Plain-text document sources
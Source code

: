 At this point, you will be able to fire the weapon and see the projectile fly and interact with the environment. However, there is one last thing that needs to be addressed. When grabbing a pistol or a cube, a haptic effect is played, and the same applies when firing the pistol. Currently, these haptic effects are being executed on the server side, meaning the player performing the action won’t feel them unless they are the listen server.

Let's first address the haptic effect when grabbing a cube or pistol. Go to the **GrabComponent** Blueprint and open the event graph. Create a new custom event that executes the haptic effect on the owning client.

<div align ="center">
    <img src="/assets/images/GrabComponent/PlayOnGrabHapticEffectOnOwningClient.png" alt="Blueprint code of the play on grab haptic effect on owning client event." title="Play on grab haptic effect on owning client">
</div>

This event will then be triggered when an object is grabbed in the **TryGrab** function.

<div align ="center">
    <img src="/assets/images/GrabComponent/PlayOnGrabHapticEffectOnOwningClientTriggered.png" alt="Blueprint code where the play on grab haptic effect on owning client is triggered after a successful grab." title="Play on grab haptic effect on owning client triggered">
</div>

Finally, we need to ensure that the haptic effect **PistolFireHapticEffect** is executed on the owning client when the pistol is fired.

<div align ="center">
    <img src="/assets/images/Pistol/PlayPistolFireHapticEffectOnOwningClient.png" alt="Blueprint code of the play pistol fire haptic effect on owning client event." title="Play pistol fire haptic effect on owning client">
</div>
* * *
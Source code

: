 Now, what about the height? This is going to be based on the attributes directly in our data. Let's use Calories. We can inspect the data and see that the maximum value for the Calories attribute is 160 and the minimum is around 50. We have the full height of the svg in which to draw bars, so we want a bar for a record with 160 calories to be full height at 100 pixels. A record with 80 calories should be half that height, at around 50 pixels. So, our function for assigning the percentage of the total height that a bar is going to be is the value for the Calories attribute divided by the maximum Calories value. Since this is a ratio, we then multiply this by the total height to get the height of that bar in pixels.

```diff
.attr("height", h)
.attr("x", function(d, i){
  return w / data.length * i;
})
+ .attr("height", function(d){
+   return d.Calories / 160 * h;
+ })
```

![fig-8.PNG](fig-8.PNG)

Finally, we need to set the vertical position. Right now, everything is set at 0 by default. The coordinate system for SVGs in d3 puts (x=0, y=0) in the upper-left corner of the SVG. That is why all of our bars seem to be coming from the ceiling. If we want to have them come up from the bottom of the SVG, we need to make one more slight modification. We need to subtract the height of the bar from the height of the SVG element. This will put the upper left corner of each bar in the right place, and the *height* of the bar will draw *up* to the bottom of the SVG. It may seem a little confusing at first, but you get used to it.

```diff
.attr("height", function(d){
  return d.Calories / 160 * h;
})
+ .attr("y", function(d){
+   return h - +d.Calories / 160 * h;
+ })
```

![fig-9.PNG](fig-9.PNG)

= TASK TO COMPLETE =
Lines above containing "data": how many? Reply with the number only.

= ANSWER TO THE PROBLEM =
2